Auto-indexing inference configuration reference

This feature is in beta for self-hosted customers.

This document details how a site administrator can supply a Lua script to customize the way Sourcegraph detects precise code intelligence indexing jobs from repository contents.

By default, Sourcegraph will attempt to infer index jobs for the following languages:

Inference logic can be disabled or altered in the case when the target repositories do not conform to a pattern that the Sourcegraph default inference logic recognizes. Inference logic is controlled by a Lua override script that can be supplied in the UI under Admin > Code graph > Inference.

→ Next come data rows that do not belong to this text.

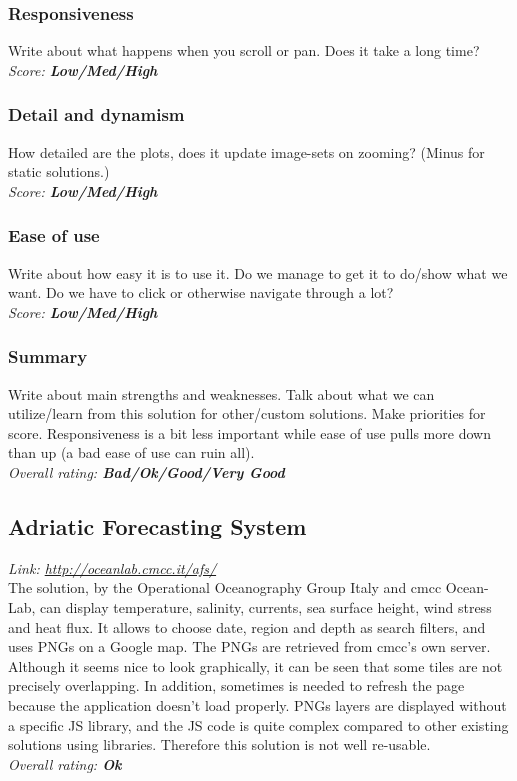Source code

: \documentclass[11pt,a4paper,titlepage,oneside]{report}
\begin{document}
\subsubsection{Responsiveness}
Write about what happens when you scroll or pan. Does it take a long time?
\\ \emph{Score: \textbf{Low/Med/High}}
\subsubsection{Detail and dynamism}
How detailed are the plots, does it update image-sets on zooming? (Minus for static solutions.) 
\\ \emph{Score: \textbf{Low/Med/High}}
\subsubsection{Ease of use}
Write about how easy it is to use it. Do we manage to get it to do/show what we want. Do we have to click or otherwise navigate through a lot?
\\ \emph{Score: \textbf{Low/Med/High}}
\subsubsection{Summary}
Write about main strengths and weaknesses. Talk about what we can utilize/learn from this solution for other/custom solutions. Make priorities for score. Responsiveness is a bit less important while ease of use pulls more down than up (a bad ease of use can ruin all).
\\ \emph{Overall rating: \textbf{Bad/Ok/Good/Very Good}}

\subsection{Adriatic Forecasting System}
\emph{Link: \url{http://oceanlab.cmcc.it/afs/}} \\%
  The solution, by the Operational Oceanography Group Italy and cmcc Ocean-Lab, can display temperature, salinity, currents, sea surface height, wind stress and heat flux. It allows to choose date, region and depth as search filters, and uses PNGs on a Google map. The PNGs are retrieved from cmcc's own server.
  Although it seems nice to look graphically, it can be seen that some tiles are not precisely overlapping. In addition, sometimes is needed to refresh the page because the application doesn't load properly. PNGs layers are displayed without a specific JS library, and the JS code is quite complex compared to other existing solutions using libraries. Therefore this solution is not well re-usable.
\\ \emph{Overall rating: \textbf{Ok}}
\end{document}
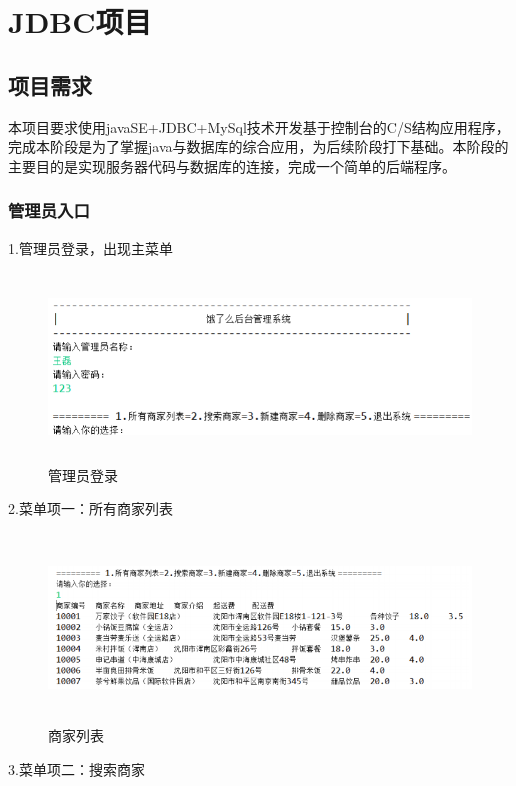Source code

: 
\chapter{JDBC项目}
\section{项目需求}
本项目要求使用javaSE+JDBC+MySql技术开发基于控制台的C/S结构应用程序，完成本阶段是为了掌握java与数据库的综合应用，为后续阶段打下基础。本阶段的主要目的是实现服务器代码与数据库的连接，完成一个简单的后端程序。~\\

\subsection{管理员入口}
1.管理员登录，出现主菜单

\begin{figure}[H]
    \centering
    \includegraphics[width=12cm,height=5cm]{figures/jdbc1.png}
    \caption{管理员登录}
\end{figure}


2.菜单项一：所有商家列表

\begin{figure}[H]
    \centering
    \includegraphics[width=15cm,height=5cm]{figures/jdbc2.png}
    \caption{商家列表}
\end{figure}

3.菜单项二：搜索商家

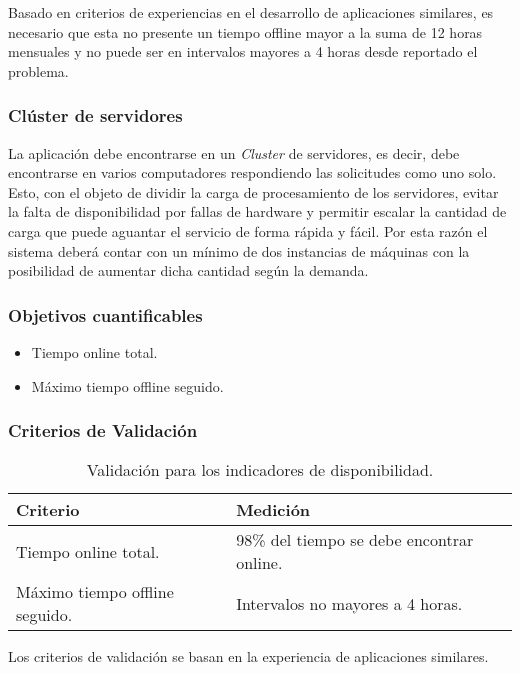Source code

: Basado en criterios de experiencias en el desarrollo de aplicaciones similares, es necesario que esta no presente un tiempo offline mayor a la suma de 12 horas mensuales y no puede ser en intervalos mayores a 4 horas desde reportado el problema.

\subsubsection{Clúster de servidores}

La aplicación debe encontrarse en un \emph{Cluster} de servidores, es decir, debe encontrarse en varios computadores respondiendo las solicitudes como uno solo. Esto, con el objeto de dividir la carga de procesamiento de los servidores, evitar la falta de disponibilidad por fallas de hardware y permitir escalar la cantidad de carga que puede aguantar el servicio de forma rápida y fácil. Por esta razón el sistema deberá contar con un mínimo de dos instancias de máquinas con la posibilidad de aumentar dicha cantidad según la demanda.

\subsubsection{Objetivos cuantificables}

\begin{itemize}
	\item
	Tiempo online total.
	\item
	Máximo tiempo offline seguido.
\end{itemize}

\subsubsection{Criterios de Validación}

\begin{table}[H]
    \caption[Validación para los indicadores de disponibilidad.] {Validación para los indicadores de disponibilidad.}
    \label{tbl:Criterios de Validación disponibilidad}
    \begin{tabular}{|p{}|p{}|}
        \hline
        \textbf{Criterio} &  \textbf{Medición}\\
    	\hline
    	\hline
    	Tiempo online total.  & 98\% del tiempo se debe encontrar online.  \\ \hline
    	Máximo tiempo offline seguido.  & Intervalos no mayores a 4 horas.  \\ \hline
    \end{tabular}
\end{table}
Los criterios de validación se basan en la experiencia de aplicaciones similares.

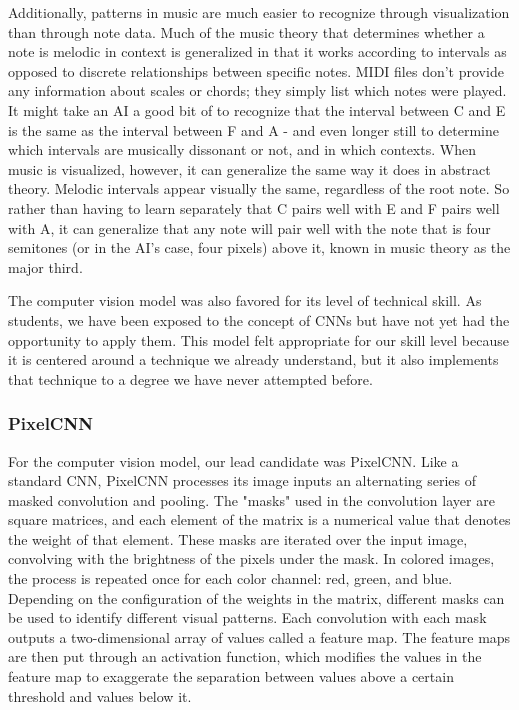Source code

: Additionally, patterns in music are much easier to recognize through visualization than
through note data. Much of the music theory that determines whether a note is melodic in
context is generalized in that it works according to intervals as opposed to discrete
relationships between specific notes. MIDI files don't provide any information about scales
or chords; they simply list which notes were played. It might take an AI a good bit of
to recognize that the interval between C and E is the same as the interval between F and A -
and even longer still to determine which intervals are musically dissonant or not, and in
which contexts. When music is visualized, however, it can generalize the same way it does in
abstract theory. Melodic intervals appear visually the same, regardless of the root note. So
rather than having to learn separately that C pairs well with E and F pairs well with A, it
can generalize that any note will pair well with the note that is four semitones (or in the
AI's case, four pixels) above it, known in music theory as the major third.

The computer vision model was also favored for its level of technical skill. As students, we
have been exposed to the concept of CNNs but have not yet had the opportunity to apply
them. This model felt appropriate for our skill level because it is centered around a
technique we already understand, but it also implements that technique to a degree we have
never attempted before.

\subsubsection{PixelCNN}

For the computer vision model, our lead candidate was PixelCNN. Like a standard CNN,
PixelCNN processes its image inputs an alternating series of masked convolution and pooling.
The "masks" used in the convolution layer are square matrices, and each element of the matrix
is a numerical value that denotes the weight of that element. These masks are iterated over the
input image, convolving with the brightness of the pixels under the mask. In colored images,
the process is repeated once for each color channel: red, green, and blue. Depending on the
configuration of the weights in the matrix, different masks can be used to identify different
visual patterns. Each convolution with each mask outputs a two-dimensional array of values
called a feature map. The feature maps are then put through an activation function, which
modifies the values in the feature map to exaggerate the separation between values above a
certain threshold and  values below it.

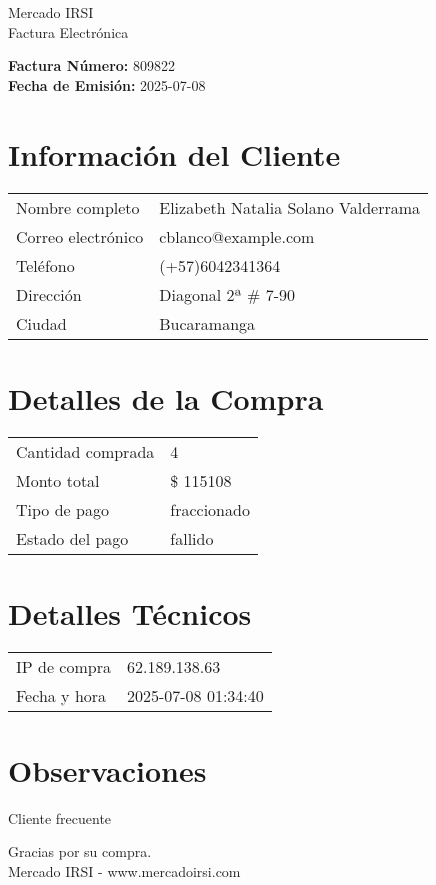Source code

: \documentclass[12pt]{article}
\begin{document}
\begin{center}
    \Huge Mercado IRSI \\
    \Large Factura Electrónica
\end{center}

\vspace{0.5cm}

\noindent \textbf{Factura Número:} 809822 \\
\textbf{Fecha de Emisión:} 2025-07-08

\vspace{0.5cm}

\section*{Información del Cliente}
\begin{longtable}{ll}
Nombre completo & Elizabeth Natalia Solano Valderrama \\
Correo electrónico & cblanco@example.com \\
Teléfono & (+57)6042341364 \\
Dirección & Diagonal 2ª \# 7-90 \\
Ciudad & Bucaramanga \\
\end{longtable}

\vspace{0.5cm}

\section*{Detalles de la Compra}
\begin{longtable}{ll}
Cantidad comprada & 4 \\
Monto total & \$ 115108 \\
Tipo de pago & fraccionado \\
Estado del pago & fallido \\
\end{longtable}

\vspace{0.5cm}

\section*{Detalles Técnicos}
\begin{longtable}{ll}
IP de compra & 62.189.138.63 \\
Fecha y hora & 2025-07-08 01:34:40 \\
\end{longtable}

\vspace{0.5cm}

\section*{Observaciones}
Cliente frecuente

\vspace{0.5cm}

\begin{center}
    Gracias por su compra. \\
    Mercado IRSI - www.mercadoirsi.com
\end{center}
\end{document}
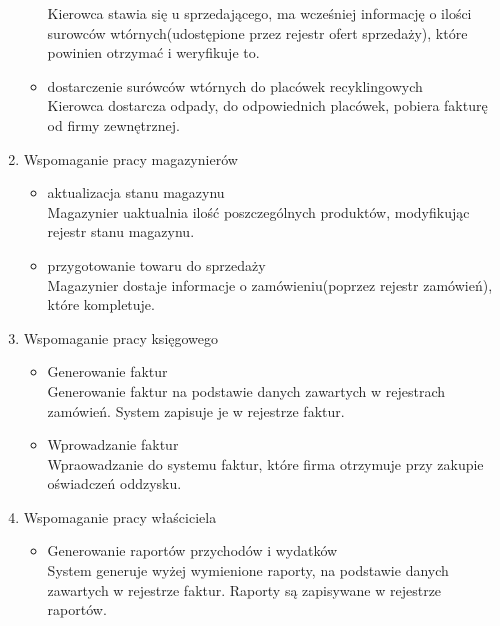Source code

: \begin{enumerate}
\begin{itemize}
		Kierowca stawia się u sprzedającego, ma wcześniej informację o ilości surowców wtórnych(udostępione przez rejestr ofert sprzedaży), które powinien otrzymać i weryfikuje to.
		\item dostarczenie surówców wtórnych do placówek recyklingowych \\ 
		Kierowca dostarcza odpady, do odpowiednich placówek, pobiera fakturę od firmy zewnętrznej.
		\end{itemize}
	\item Wspomaganie pracy magazynierów
		\begin{itemize}
		\item aktualizacja stanu magazynu \\
	 	Magazynier uaktualnia ilość poszczególnych produktów, modyfikując rejestr stanu magazynu.
	 	\item przygotowanie towaru do sprzedaży \\
	 	Magazynier dostaje informacje o zamówieniu(poprzez rejestr zamówień), które kompletuje.
		\end{itemize}
	\item Wspomaganie pracy księgowego
		\begin{itemize}
		\item Generowanie faktur \\ 
		Generowanie faktur na podstawie danych zawartych w rejestrach zamówień. System zapisuje je w rejestrze faktur.
		\item Wprowadzanie faktur \\
		Wpraowadzanie do systemu faktur, które firma otrzymuje przy zakupie oświadczeń oddzysku.
		\end{itemize}
	\item Wspomaganie pracy właściciela
		\begin{itemize}
		\item Generowanie raportów przychodów i wydatków\\
		System generuje wyżej wymienione raporty, na podstawie danych zawartych w rejestrze faktur. Raporty są zapisywane w rejestrze raportów.
		\end{itemize}

\end{enumerate}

While the change is self-service, Sourcegraph support is more than happy to help write custom behaviors with you. Do not hesitate to contact us to get the inference logic behaving how you would expect for your repositories.

Example

The Lua override script ultimately must return an auto-indexing config object. A configuration that neither disables or adds new recognizers does not change the default inference behavior.

LUA
return require("sg.autoindex.config").new({
  -- Empty configuration (see below for usage)
})

To disable default behaviors, you can re-assign a recognizer value to false. Each of the built-in recognizers are prefixed with sg. (and are the only ones allowed to be).

LUA
return require("sg.autoindex.config").new({
  -- Disable default Python inference
  ["sg.python"] = false
})

To add additional behaviors, you can create and register a new recognizer. A recognizer is an interface that requests some set of files from a repository, and returns a set of auto-indexing job configurations that could produce a precise code intelligence index.

A path recognizer is a concrete recognizer that advertises a set of path globs it is interested in, then invokes its generate function with matching paths from a repository. In the following, all files matching Snek.module (Snek.module, proj/Snek.module, proj/sub/Snek.module, etc) are passed to a call to generate (if non-empty). The generate function will then return a list of indexing job descriptions. The guide for auto-indexing jobs configuration gives detailed descriptions on the fields of this object.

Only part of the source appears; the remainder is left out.